しんどい現実に向き合えなくても。他者を知る手段としてのドキュメンタリー
ドキュメンタリー業界を取り巻く環境の変化
── 近年、不安定な社会情勢も影響して、ニュースやドキュメンタリーなどを観ると人の苦しみを自分のことのように感じてしまって「しんどい」と感じる人が多いように思います。久保田さんはそんな状況に対して、どう感じていますか? ドキュメンタリーって内容によっては社会問題などが取り上げられているので、観る前から覚悟が必要なものがありますよね。こんなに余裕のない社会なら、なおさら「ドキュメンタリーを観るのがしんどい......」と感じる人は少なくないはず。それに、日本ではドキュメンタリー自体が「勉強するためのもの」と認識されがちなこともあってか、昔と比べて観ることのハードルが高くなっている気がします。 ただ、僕自身はドキュメンタリーをしんどいものだと思っていなくて。ドキュメンタリーを観ていると、そこで描かれている社会問題のテーマ以前に、映像に登場する人と、実際に会って時間を過ごしているような感覚がありませんか? ── 少しわかるかもしれません。人の暮らしや息づかいまで伝わってくるような。 ニュースだと、どちらかというと整理された情報を受け取る映像が多いと思うんです。

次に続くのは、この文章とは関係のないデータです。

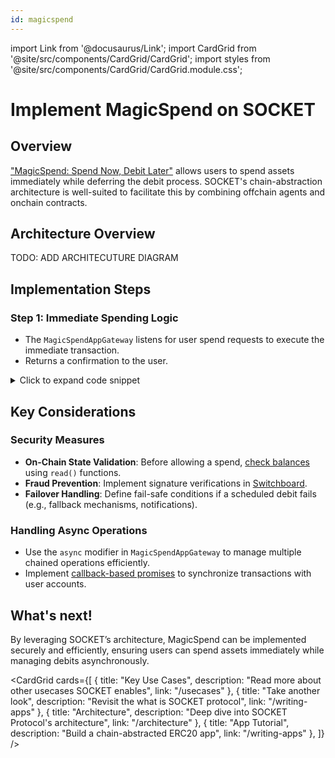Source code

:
 ```yaml
---
id: magicspend
---
```


import Link from '@docusaurus/Link';
import CardGrid from '@site/src/components/CardGrid/CardGrid';
import styles from '@site/src/components/CardGrid/CardGrid.module.css';

# Implement MagicSpend on SOCKET

## Overview

["MagicSpend: Spend Now, Debit Later"](/https://ethresear.ch/t/magicspend-spend-now-debit-later/19678) allows users to spend assets immediately while deferring the debit process. SOCKET's chain-abstraction architecture is well-suited to facilitate this by combining offchain agents and onchain contracts.

## Architecture Overview

TODO: ADD ARCHITECUTURE DIAGRAM

## Implementation Steps

### Step 1: Immediate Spending Logic
- The `MagicSpendAppGateway` listens for user spend requests to execute the immediate transaction.
- Returns a confirmation to the user.

<details>
   <summary>Click to expand code snippet</summary>
   ```solidity
   // SPDX-License-Identifier: MIT
   pragma solidity ^0.8.0;

   contract MagicSpendAppGateway {
       (...)
       mapping(address => uint256) public balances;

       event Spend(address indexed user, uint256 amount);

       function spendNow(address user, uint256 amount) external {
           require(balances[user] >= amount, "Insufficient balance");
           balances[user] -= amount;
           emit Spend(user, amount);
       }
   }
   ```
</details>

### Step 2: Deferred Debit Mechanism
- The **App-Gateway** schedules the debit in the **Off-Chain VM**.
- The **Watcher** monitors the scheduled time.
- When the time arrives, the **Watcher** triggers a proof for the **Switchboard**.
- The **Smart Contract** executes the debit from the user’s account.

<details>
   <summary>Click to expand code snippet</summary>
   ```solidity
   contract MagicSpendAppGateway {
       (...)
       struct DebitSchedule {
           uint256 amount;
           uint256 executeAt;
           bool executed;
       }

       mapping(address => DebitSchedule) public schedules;

       event DebitScheduled(address indexed user, uint256 amount, uint256 executeAt);
       event DebitExecuted(address indexed user, uint256 amount);

       function scheduleDebit(address user, uint256 amount, uint256 delay) external {
           schedules[user] = DebitSchedule(amount, block.timestamp + delay, false);
           emit DebitScheduled(user, amount, block.timestamp + delay);
       }

       function executeDebit(address user) external {
           require(block.timestamp >= schedules[user].executeAt, "Too early");
           require(!schedules[user].executed, "Already executed");

           schedules[user].executed = true;
           emit DebitExecuted(user, schedules[user].amount);
       }
   }
   ```
</details>

## Key Considerations

### Security Measures
- **On-Chain State Validation**: Before allowing a spend, [check balances](/read) using `read()` functions.
- **Fraud Prevention**: Implement signature verifications in [Switchboard](/switchboards).
- **Failover Handling**: Define fail-safe conditions if a scheduled debit fails (e.g., fallback mechanisms, notifications).

### Handling Async Operations
- Use the `async` modifier in `MagicSpendAppGateway` to manage multiple chained operations efficiently.
- Implement [callback-based promises](/promises) to synchronize transactions with user accounts.

## What's next!
By leveraging SOCKET’s architecture, MagicSpend can be implemented securely and efficiently, ensuring users can spend assets immediately while managing debits asynchronously.

<CardGrid cards={[
 {
   title: "Key Use Cases",
   description: "Read more about other usecases SOCKET enables",
   link: "/usecases"
 },
 {
   title: "Take another look",
   description: "Revisit the what is SOCKET protocol",
   link: "/writing-apps"
 },
 {
   title: "Architecture",
   description: "Deep dive into SOCKET Protocol's architecture",
   link: "/architecture"
 },
 {
   title: "App Tutorial",
   description: "Build a chain-abstracted ERC20 app",
   link: "/writing-apps"
 },
]} />
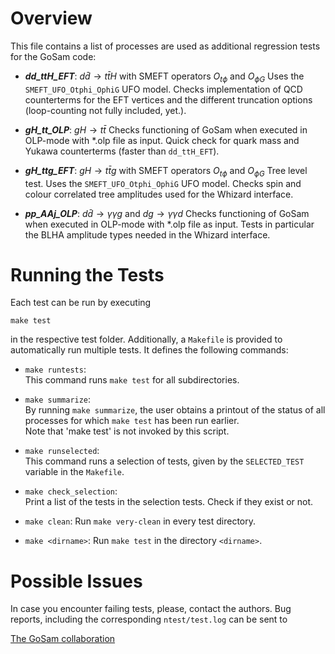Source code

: # Overview

This file contains a list of processes are used as additional regression tests for the GoSam code:

- ___dd_ttH_EFT___: $d\bar{d}\to t\bar{t}H$ with SMEFT operators $O_{t\phi}$ and $O_{\phi G}$
  		    Uses the `SMEFT_UFO_Otphi_OphiG` UFO model. Checks implementation of QCD counterterms for the EFT vertices and the different truncation options (loop-counting not fully included, yet.). 

- ___gH_tt_OLP___: $gH\to t\bar{t}$
  		   Checks functioning of GoSam when executed in OLP-mode with *.olp file as input. Quick check for quark mass and Yukawa counterterms (faster than `dd_ttH_EFT`).

- ___gH_ttg_EFT___: $gH\to t\bar{t}g$ with SMEFT operators $O_{t\phi}$ and $O_{\phi G}$
  		   Tree level test. Uses the `SMEFT_UFO_Otphi_OphiG` UFO model. Checks spin and colour correlated tree amplitudes used for the Whizard interface.

- ___pp_AAj_OLP___: $d\bar{d}\to\gamma\gamma g$ and $dg\to\gamma\gamma d$
  		   Checks functioning of GoSam when executed in OLP-mode with *.olp file as input. Tests in particular the BLHA amplitude types needed in the Whizard interface.    


# Running the Tests

Each test can be run by executing 
```console
make test
```
in the respective test folder. Additionally, a `Makefile` is provided to automatically run multiple tests. 
It defines the following commands:

- `make runtests`: \
   This command runs `make test` for all subdirectories.


- `make summarize`: \
   By running `make summarize`, the user obtains a printout of the status
   of all processes for which `make test` has been run earlier. \
   Note that 'make test' is not invoked by this script.


- `make runselected`: \
   This command runs a selection of tests, given by the `SELECTED_TEST` variable in the `Makefile`.



- `make check_selection`: \
   Print a list of the tests in the selection tests.
   Check if they exist or not.


- `make clean`:
   Run `make very-clean` in every test directory.


- `make <dirname>`:
   Run `make test` in the directory `<dirname>`.


# Possible Issues

In case you encounter failing tests, please, contact the authors. Bug reports,
including the corresponding `ntest/test.log` can be sent to

[The GoSam collaboration](https://github.com/gudrunhe/gosam)
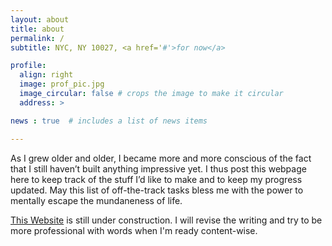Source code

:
 ```yaml
---
layout: about
title: about
permalink: /
subtitle: NYC, NY 10027, <a href='#'>for now</a>

profile:
  align: right
  image: prof_pic.jpg
  image_circular: false # crops the image to make it circular
  address: >

news : true  # includes a list of news items

---
```


As I grew older and older, I became more and more conscious of the fact that I still haven’t built anything impressive yet. I thus post this webpage here to keep track of the stuff I’d like to make and to keep my progress updated. May this list of off-the-track tasks bless me with the power to mentally escape the mundaneness of life.

[This Website](https://zoewhat.github.io/) is still under construction. I will revise the writing and try to be more professional with words when I'm ready content-wise.

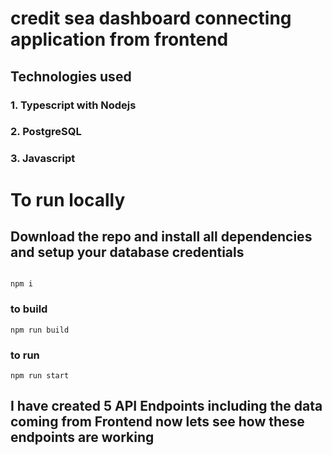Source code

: 
# credit sea dashboard connecting application from frontend

## Technologies used 
### 1. Typescript with Nodejs
### 2. PostgreSQL
### 3. Javascript

# To run locally 

## Download the repo and install all dependencies and setup your database credentials 

```

npm i

```
### to build 
```
npm run build
```
### to run 
```
npm run start
```




## I have created 5 API Endpoints including the data coming from Frontend now lets see how these endpoints are working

いっぽうのドキュメンタリーは、もう少し「自分ごと化」できるというか。 ── 自分ごと化、ですか? ドキュメンタリーって、より「体験」に近いような気がするんです。ニュースに比べて当事者をより近く感じるぶん、自分の中にその内容を留めておけるような。 ── たしかに、ドキュメンタリーは撮る側と被写体との距離感が作品に出ているからこそ、テーマがとても身近に感じ心にスッと入ってくる気がします。ニュースだと、情報が次から次へ流れていってしまうような感覚があって。 それは、ドキュメンタリー作家が伝えたいメッセージのみを映像に込めているからだと思います。素材としては100時間以上ある動画を使って編集するので、ドキュメンタリーを一本作るのに、すごい時間がかかっているんです。僕も60分の映像作品に編集だけで最低2か月はかかっていて、毎回気が遠くなっています(笑)。 だけど、そのくらい時間を濃く圧縮するからこそ、いいドキュメンタリーを観ると、こちらまでパワーをもらえると思うんですよね。 ── 作家さんが取材対象に長時間寄り添って、その時間を観る側が受け取りやすいように圧縮した映像なわけですよね。そう聞くと、「社会課題が~」というより、もっと純粋に映像として体験してみたい、という気持ちが湧いてくるような。